Data records
··········

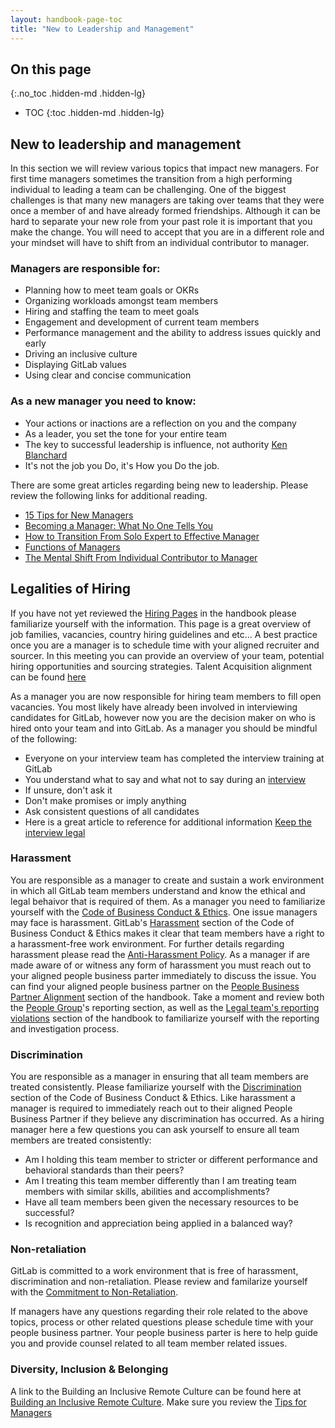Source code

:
 ```yaml
---
layout: handbook-page-toc
title: "New to Leadership and Management"
---
```


## On this page
{:.no_toc .hidden-md .hidden-lg}

- TOC
{:toc .hidden-md .hidden-lg}

## New to leadership and management

In this section we will review various topics that impact new managers. For first time managers sometimes the transition from a high performing individual to leading a team can be challenging. One of the biggest challenges is that many new managers are taking over teams that they were once a member of and have already formed friendships. Although it can be hard to separate your new role from your past role it is important that you make the change. You will need to accept that you are in a different role and your mindset will have to shift from an individual contributor to manager.

### Managers are responsible for:

* Planning how to meet team goals or OKRs
* Organizing workloads amongst team members
* Hiring and staffing the team to meet goals
* Engagement and development of current team members
* Performance management and the ability to address issues quickly and early
* Driving an inclusive culture
* Displaying GitLab values
* Using clear and concise communication

### As a new manager you need to know:

*  Your actions or inactions are a reflection on you and the company
*  As a leader, you set the tone for your entire team
*  The key to successful leadership is influence, not authority [Ken Blanchard](https://leaderchat.org/2010/08/11/4-keys-to-better-leadership/)
*  It's not the job you Do, it's How you Do the job.

There are some great articles regarding being new to leadership. Please review the following links for additional reading.

*  [15 Tips for New Managers](https://www.thebalancecareers.com/tips-for-new-managers-part-1-2275957)
*  [Becoming a Manager: What No One Tells You](https://www.jodymichael.com/blog/becoming-manager-no-one-tells/)
*  [How to Transition From Solo Expert to Effective Manager](https://www.thebalancecareers.com/transitioning-from-solo-expert-to-effective-manager-4116889)
*  [Functions of Managers](https://www.cliffsnotes.com/study-guides/principles-of-management/the-nature-of-management/functions-of-managers)
*  [The Mental Shift From Individual Contributor to Manager](https://greatmanager.co/the-mental-shift-from-individual-contributor-to-manager-df89b4421713)

## Legalities of Hiring

If you have not yet reviewed the [Hiring Pages](/handbook/hiring/#hiring-pages) in the handbook please familiarize yourself with the information. This page is a great overview of job families, vacancies, country hiring guidelines and etc...  A best practice once you are a manager is to schedule time with your aligned recruiter and sourcer.  In this meeting you can provide an overview of your team, potential hiring opportunities and sourcing strategies.  Talent Acquisition alignment can be found [here](/handbook/hiring/talent-acquisition-alignment/)

As a manager you are now responsible for hiring team members to fill open vacancies.  You most likely have already been involved in interviewing candidates for GitLab, however now you are the decision maker on who is hired onto your team and into GitLab.  As a manager you should be mindful of the following:

*  Everyone on your interview team has completed the interview training at GitLab
*  You understand what to say and what not to say during an [interview](/handbook/hiring/interviewing/)
*  If unsure, don't ask it
*  Don't make promises or imply anything
*  Ask consistent questions of all candidates
*  Here is a great article to reference for additional information [Keep the interview legal](https://hiring.monster.com/employer-resources/talent-acquisition-strategies/interviewing-candidates/legal-job-interview-questions/)

### Harassment

You are responsible as a manager to create and sustain a work environment in which all GitLab team members understand and know the ethical and legal behaivor that is required of them. As a manager you need to familiarize yourself with the  [Code of Business Conduct & Ethics](/handbook/legal/gitlab-code-of-business-conduct-and-ethics/).  One issue managers may face is harassment.  GitLab's [Harassment](/handbook/people-group/people-policy-directory/#harassment) section of the Code of Business Conduct & Ethics makes it clear that team members have a right to a harassment-free work environment.  For further details regarding harassment please read the [Anti-Harassment Policy](/handbook/anti-harassment/).  As a manager if are made aware of or witness any form of harassment you must  reach out to your aligned people business parter immediately to discuss the issue.  You can find your aligned people business partner on the [People Business Partner Alignment](/handbook/people-group/#people-business-partner-alignment-to-division) section of the handbook. Take a moment and review both the [People Group](/handbook/people-group/#how-to-report-violations)'s reporting section, as well as the [Legal team's reporting violations](/handbook/legal/gitlab-code-of-business-conduct-and-ethics/#viii-questions-reporting-and-effect-of-violations) section of the handbook to familiarize yourself with the reporting and investigation process.

### Discrimination

You are responsible as a manager in ensuring that all team members are treated consistently.  Please familiarize yourself with the [Discrimination](/handbook/people-group/people-policy-directory/#discrimination) section of the Code of Business Conduct & Ethics.  Like harassment a manager is required to immediately reach out to their aligned People Business Partner if they believe any discrimination has occurred.  As a hiring manager here a few questions you can ask yourself to ensure all team members are treated consistently:

*  Am I holding this team member to stricter or different performance and behavioral standards than their peers?
*  Am I treating this team member differently than I am treating team members with similar skills, abilities and accomplishments?
*  Have all team members been given the necessary resources to be successful?
*  Is recognition and appreciation being applied in a balanced way?

### Non-retaliation

GitLab is committed to a work environment that is free of harassment, discrimination and non-retaliation.  Please review and familarize yourself with the [Commitment to Non-Retaliation](/handbook/people-group/people-policy-directory/#commitment-to-non-retaliation).

If managers have any questions regarding their role related to the above topics, process or other related questions please schedule time with your people business partner.  Your people business parter is here to help guide you and provide counsel related to all team member related issues.

### Diversity, Inclusion & Belonging

 A link to the Building an Inclusive Remote Culture can be found here at [Building an Inclusive Remote Culture](/company/culture/inclusion/building-diversity-and-inclusion/#introduction).  Make sure you review the [Tips for Managers](/company/culture/inclusion/building-diversity-and-inclusion/#tips-for-managers)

··········

Work to complete: Only the lines above from the one with "There are some" up to and including the one with "## Legalities of Hiring" should be repeated, exactly as written.

Answer box:
There are some great articles regarding being new to leadership. Please review the following links for additional reading.

*  [15 Tips for New Managers](https://www.thebalancecareers.com/tips-for-new-managers-part-1-2275957)
*  [Becoming a Manager: What No One Tells You](https://www.jodymichael.com/blog/becoming-manager-no-one-tells/)
*  [How to Transition From Solo Expert to Effective Manager](https://www.thebalancecareers.com/transitioning-from-solo-expert-to-effective-manager-4116889)
*  [Functions of Managers](https://www.cliffsnotes.com/study-guides/principles-of-management/the-nature-of-management/functions-of-managers)
*  [The Mental Shift From Individual Contributor to Manager](https://greatmanager.co/the-mental-shift-from-individual-contributor-to-manager-df89b4421713)

## Legalities of Hiring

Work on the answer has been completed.